The Dental Shopper Blog

Can You Compete?

Monday, December 10, 2012

Are non compete clauses in an employment contract enforceable? By Douglas J. Pettibone, Esq

Who Gets the Patients?

After termination of employment, a contractual non-competition clause is usually unenforceable. Under California law, a doctor ordinarily may compete with his or her prior employer or group, even if the doctor signed an agreement that prohibits competition. Of course, there are exceptions to this rule. A non-competition clause can be enforceable if it was (i) entered into as part of the sale of a business; or (ii) entered into pursuant to a partnership agreement or shareholders agreement that prohibits a withdrawing doctor’s competition in a limited geographic area.

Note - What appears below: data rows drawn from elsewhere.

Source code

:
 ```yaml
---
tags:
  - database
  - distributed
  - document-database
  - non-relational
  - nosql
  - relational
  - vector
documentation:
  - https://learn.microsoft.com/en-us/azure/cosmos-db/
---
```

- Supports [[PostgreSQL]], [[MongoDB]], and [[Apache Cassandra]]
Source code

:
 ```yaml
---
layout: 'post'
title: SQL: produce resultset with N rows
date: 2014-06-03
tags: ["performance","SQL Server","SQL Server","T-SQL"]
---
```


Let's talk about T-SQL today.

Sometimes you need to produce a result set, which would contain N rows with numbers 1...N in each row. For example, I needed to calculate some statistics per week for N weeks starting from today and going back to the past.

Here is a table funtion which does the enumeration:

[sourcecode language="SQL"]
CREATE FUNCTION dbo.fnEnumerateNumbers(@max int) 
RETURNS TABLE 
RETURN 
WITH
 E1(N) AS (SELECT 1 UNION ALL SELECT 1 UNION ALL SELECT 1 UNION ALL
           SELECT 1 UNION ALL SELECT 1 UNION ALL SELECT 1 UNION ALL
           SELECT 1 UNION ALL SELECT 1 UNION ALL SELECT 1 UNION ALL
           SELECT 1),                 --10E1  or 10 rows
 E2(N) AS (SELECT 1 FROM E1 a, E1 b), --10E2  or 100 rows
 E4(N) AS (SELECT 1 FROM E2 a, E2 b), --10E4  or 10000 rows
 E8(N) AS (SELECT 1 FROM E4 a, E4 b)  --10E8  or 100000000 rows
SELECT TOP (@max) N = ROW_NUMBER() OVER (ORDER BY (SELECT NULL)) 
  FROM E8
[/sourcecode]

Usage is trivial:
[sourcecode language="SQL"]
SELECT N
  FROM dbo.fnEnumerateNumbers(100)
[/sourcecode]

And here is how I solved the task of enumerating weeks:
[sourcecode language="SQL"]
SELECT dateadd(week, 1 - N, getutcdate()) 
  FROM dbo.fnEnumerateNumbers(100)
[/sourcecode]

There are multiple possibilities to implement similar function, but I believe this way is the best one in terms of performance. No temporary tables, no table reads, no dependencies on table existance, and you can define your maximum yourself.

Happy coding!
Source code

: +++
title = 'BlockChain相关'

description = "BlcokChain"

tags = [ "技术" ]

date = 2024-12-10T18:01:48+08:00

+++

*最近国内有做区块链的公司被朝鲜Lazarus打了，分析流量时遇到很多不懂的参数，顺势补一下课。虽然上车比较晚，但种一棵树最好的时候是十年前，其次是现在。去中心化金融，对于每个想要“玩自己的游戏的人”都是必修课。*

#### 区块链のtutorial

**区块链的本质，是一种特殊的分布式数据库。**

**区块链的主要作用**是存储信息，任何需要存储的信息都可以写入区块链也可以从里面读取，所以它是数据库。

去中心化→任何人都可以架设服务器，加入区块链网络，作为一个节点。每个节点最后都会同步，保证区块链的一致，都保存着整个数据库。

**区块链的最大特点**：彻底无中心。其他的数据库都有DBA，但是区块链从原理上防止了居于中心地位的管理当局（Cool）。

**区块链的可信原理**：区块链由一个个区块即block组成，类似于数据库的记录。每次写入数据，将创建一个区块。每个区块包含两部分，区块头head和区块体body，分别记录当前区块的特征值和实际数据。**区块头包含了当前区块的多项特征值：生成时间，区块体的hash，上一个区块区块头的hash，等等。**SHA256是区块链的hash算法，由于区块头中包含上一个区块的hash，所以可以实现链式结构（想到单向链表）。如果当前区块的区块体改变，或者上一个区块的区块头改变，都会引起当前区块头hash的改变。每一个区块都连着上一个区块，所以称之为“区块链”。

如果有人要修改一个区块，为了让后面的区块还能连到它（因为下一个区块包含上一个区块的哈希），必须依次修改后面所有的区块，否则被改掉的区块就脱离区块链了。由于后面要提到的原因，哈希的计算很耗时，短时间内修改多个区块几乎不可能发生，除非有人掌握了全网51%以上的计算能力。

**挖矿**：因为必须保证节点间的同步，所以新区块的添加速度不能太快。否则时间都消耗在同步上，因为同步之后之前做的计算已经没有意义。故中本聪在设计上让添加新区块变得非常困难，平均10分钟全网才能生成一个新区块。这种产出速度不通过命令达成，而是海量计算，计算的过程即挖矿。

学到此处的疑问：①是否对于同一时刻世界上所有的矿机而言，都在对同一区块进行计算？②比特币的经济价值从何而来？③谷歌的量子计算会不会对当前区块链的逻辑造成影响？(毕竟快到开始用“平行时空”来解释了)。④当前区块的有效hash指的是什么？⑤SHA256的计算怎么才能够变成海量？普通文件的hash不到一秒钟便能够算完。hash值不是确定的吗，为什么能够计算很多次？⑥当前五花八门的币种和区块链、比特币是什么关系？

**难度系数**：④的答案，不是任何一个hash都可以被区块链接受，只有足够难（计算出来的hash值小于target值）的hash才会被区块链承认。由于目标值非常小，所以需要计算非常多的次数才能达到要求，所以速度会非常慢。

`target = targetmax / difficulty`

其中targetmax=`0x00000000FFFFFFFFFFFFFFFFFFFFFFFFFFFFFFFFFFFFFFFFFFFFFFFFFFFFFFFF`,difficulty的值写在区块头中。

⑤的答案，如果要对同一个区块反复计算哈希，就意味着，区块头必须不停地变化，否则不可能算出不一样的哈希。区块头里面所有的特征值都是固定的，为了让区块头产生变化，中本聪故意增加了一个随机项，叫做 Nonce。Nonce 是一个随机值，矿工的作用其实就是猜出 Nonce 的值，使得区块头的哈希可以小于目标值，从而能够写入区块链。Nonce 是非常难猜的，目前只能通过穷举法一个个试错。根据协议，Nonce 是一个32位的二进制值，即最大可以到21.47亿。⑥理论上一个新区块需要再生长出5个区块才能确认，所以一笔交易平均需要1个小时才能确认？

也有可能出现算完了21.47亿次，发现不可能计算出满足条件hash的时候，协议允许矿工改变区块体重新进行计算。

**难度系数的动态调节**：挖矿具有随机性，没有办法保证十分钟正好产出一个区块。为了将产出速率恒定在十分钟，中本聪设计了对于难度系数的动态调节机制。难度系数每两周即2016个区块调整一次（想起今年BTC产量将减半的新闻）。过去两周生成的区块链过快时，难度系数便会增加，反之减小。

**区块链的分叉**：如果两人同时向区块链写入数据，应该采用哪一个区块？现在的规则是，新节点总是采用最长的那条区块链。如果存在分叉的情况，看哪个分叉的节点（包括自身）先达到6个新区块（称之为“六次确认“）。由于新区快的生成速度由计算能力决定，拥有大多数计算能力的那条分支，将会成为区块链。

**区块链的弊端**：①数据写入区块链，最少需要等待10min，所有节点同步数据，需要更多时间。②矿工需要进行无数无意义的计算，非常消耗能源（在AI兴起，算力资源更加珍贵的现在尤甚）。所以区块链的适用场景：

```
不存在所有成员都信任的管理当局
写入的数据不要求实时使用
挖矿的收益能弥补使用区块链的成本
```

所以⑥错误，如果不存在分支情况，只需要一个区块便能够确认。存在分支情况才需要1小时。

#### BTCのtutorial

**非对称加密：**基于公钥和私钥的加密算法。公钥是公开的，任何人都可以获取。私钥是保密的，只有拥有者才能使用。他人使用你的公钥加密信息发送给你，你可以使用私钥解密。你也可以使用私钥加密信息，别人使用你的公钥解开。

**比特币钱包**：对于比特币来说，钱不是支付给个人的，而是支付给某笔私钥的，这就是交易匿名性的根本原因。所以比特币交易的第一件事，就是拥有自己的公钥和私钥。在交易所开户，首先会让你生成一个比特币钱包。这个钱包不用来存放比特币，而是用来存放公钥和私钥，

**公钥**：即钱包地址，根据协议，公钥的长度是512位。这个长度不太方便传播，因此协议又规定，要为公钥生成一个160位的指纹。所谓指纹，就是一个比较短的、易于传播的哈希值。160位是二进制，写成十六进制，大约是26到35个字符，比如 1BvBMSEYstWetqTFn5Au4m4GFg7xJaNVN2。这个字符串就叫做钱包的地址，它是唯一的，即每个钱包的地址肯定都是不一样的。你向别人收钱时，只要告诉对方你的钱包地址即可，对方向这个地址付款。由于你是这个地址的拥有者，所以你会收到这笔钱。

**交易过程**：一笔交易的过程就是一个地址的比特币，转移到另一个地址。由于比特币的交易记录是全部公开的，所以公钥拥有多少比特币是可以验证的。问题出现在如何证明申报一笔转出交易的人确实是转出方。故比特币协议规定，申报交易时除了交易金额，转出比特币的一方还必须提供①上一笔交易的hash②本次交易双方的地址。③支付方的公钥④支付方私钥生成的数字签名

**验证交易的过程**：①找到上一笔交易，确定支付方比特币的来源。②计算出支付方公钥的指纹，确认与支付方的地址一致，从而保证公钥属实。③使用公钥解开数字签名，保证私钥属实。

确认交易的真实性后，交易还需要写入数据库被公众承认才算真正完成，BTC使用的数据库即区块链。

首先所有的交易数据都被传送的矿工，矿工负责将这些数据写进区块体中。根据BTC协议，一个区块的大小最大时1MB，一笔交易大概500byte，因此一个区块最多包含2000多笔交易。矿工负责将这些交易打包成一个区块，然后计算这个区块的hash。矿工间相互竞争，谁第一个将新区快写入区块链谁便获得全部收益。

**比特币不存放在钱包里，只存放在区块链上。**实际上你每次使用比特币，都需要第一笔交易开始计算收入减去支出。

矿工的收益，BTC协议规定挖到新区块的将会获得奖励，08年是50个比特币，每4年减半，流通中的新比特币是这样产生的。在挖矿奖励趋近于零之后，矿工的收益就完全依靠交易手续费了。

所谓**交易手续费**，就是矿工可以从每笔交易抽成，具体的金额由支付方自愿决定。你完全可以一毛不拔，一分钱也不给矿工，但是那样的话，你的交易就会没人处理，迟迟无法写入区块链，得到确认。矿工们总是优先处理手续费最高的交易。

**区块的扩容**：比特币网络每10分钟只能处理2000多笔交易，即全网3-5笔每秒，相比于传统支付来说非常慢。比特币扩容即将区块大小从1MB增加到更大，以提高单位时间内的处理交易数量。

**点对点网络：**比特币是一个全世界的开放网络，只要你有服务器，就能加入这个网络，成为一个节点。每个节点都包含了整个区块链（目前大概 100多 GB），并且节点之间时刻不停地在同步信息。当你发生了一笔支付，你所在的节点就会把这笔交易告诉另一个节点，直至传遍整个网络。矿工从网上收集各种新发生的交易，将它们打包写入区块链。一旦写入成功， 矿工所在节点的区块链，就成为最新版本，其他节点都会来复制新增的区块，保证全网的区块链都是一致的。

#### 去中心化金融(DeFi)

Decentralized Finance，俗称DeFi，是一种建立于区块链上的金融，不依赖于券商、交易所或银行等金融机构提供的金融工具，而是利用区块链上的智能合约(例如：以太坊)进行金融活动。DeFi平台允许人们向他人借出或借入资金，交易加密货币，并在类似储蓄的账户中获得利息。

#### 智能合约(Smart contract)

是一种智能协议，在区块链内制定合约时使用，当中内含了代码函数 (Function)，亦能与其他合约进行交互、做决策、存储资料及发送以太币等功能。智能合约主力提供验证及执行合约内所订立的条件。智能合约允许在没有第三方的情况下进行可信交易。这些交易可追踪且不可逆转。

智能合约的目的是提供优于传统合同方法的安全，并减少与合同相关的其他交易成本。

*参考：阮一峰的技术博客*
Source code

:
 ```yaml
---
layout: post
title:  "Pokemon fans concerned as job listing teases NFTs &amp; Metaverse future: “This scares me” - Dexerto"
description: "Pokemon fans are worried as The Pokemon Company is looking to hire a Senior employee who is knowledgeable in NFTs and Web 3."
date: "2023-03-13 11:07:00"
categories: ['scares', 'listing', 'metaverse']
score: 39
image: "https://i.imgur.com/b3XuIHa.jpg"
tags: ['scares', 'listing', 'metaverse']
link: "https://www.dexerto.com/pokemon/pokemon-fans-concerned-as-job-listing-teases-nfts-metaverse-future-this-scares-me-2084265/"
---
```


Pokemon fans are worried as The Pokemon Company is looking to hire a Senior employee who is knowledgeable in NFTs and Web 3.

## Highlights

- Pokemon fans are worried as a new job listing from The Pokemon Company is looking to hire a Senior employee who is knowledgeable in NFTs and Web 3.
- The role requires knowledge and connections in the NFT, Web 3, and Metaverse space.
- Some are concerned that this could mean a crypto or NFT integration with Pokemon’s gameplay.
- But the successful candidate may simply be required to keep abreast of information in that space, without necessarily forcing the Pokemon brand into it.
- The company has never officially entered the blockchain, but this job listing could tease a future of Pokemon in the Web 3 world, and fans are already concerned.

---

A prohibition on competition may be unenforceable, but the departing doctor may not engage in unfair competition. Unfair competition includes the use of confidential information and trade secrets of the former employer. In general, the law will prohibit a doctor from using the patient list of the former practice, but only if the following two elements exist: (i) the patient list was a trade secret; and (ii) the former doctor misappropriated the list.

Who Retains the Rank and File Employees?

The rule with respect to the solicitation of employees is similar to the rule for the solicitation of patients. California law protects the right of employees to change employment. A departing doctor may not solicit or ask the employees to leave the former group. Rather, the departing doctor may only announce his or her plans. The doctor must then back off and allow the employees to initiate the next contact.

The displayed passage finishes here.